Advent 4: Wachet auf

Fools say in their hearts, “There is no God.”
They are corrupt, they commit abominable acts;
there is no one who does good.

God looks down from heaven on humankind
to see if there are any who are wise,
who seek after God.

They have all fallen away, they are all alike perverse;
there is no one who does good,
no, not one.

This is the beginning of Psalm 53, the appointed evening psalm for December 4. Really? This psalm is offered to us as a nighttime blessing early in the season of hope? This bleak view of humanity, this black cynicism, this misanthropic despair?   Who wants to go to sleep thinking these thoughts?  Even the last lines don’t give us enough hope to counteract the pessimistic lament so we can sleep through the night in peace.
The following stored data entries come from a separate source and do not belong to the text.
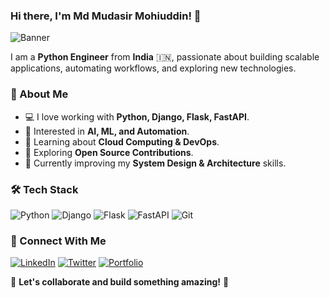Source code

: ### Hi there, I'm Md Mudasir Mohiuddin! 👋

![Banner](https://media.giphy.com/media/v1.Y2lkPTc5MGI3NjExd3lkdzl2dGtqeXd6MWl4bDg3ZDFwaTFrb3d5aWJyODVqdmU3NW9veSZlcD12MV9naWZzX3NlYXJjaCZjdD1n/V4NSR1NG2p0KeJJyr5/giphy.gif)

I am a **Python Engineer** from **India** 🇮🇳, passionate about building scalable applications, automating workflows, and exploring new technologies.

### 🚀 About Me
- 💻 I love working with **Python, Django, Flask, FastAPI**.
- 🤖 Interested in **AI, ML, and Automation**.
- 📡 Learning about **Cloud Computing & DevOps**.
- 🎯 Exploring **Open Source Contributions**.
- 🌱 Currently improving my **System Design & Architecture** skills.

### 🛠️ Tech Stack

![Python](https://img.shields.io/badge/Python-3776AB?style=for-the-badge&logo=python&logoColor=white)
![Django](https://img.shields.io/badge/Django-092E20?style=for-the-badge&logo=django&logoColor=white)
![Flask](https://img.shields.io/badge/Flask-000000?style=for-the-badge&logo=flask&logoColor=white)
![FastAPI](https://img.shields.io/badge/FastAPI-009688?style=for-the-badge&logo=fastapi&logoColor=white)
![Git](https://img.shields.io/badge/Git-F05032?style=for-the-badge&logo=git&logoColor=white)



### 🤝 Connect With Me
[![LinkedIn](https://img.shields.io/badge/LinkedIn-0A66C2?style=for-the-badge&logo=linkedin&logoColor=white)](https://www.linkedin.com/in/mudasir-md-8a3b34328)
[![Twitter](https://img.shields.io/badge/Twitter-1DA1F2?style=for-the-badge&logo=twitter&logoColor=white)](https://x.com/mudasirmd711)
[![Portfolio](https://img.shields.io/badge/Portfolio-24292F?style=for-the-badge&logo=github&logoColor=white)](https://yourportfolio.com)

🔗 **Let's collaborate and build something amazing!** 🚀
Or is that the point?  Is this psalm meant to wake us up to what for many is the only existence they know?  The desolation of loneliness, the gnawing hunger, the misery of grief – these are signs that nothing is right in the world.  The truth is: while we sleep in heavenly peace, others are suffering. The psalmist demands that we pay attention.  Advent demands that we do more than pay attention – that we wake up and get busy.  The time has come… the summons to action has been clearly spoken.

“Sleepers, wake!” A voice astounds us,
the shout of rampart-guards surrounds us:
“Awake, Jerusalem, arise!”
Midnight’s peace their cry has broken,
their urgent summons clearly spoken:
“The time has come, O maidens wise!
Rise up, and give us light;
the Bridegroom is in sight.
Alleluia!
Your lamps prepare and hasten there,
that you the wedding feast may share.”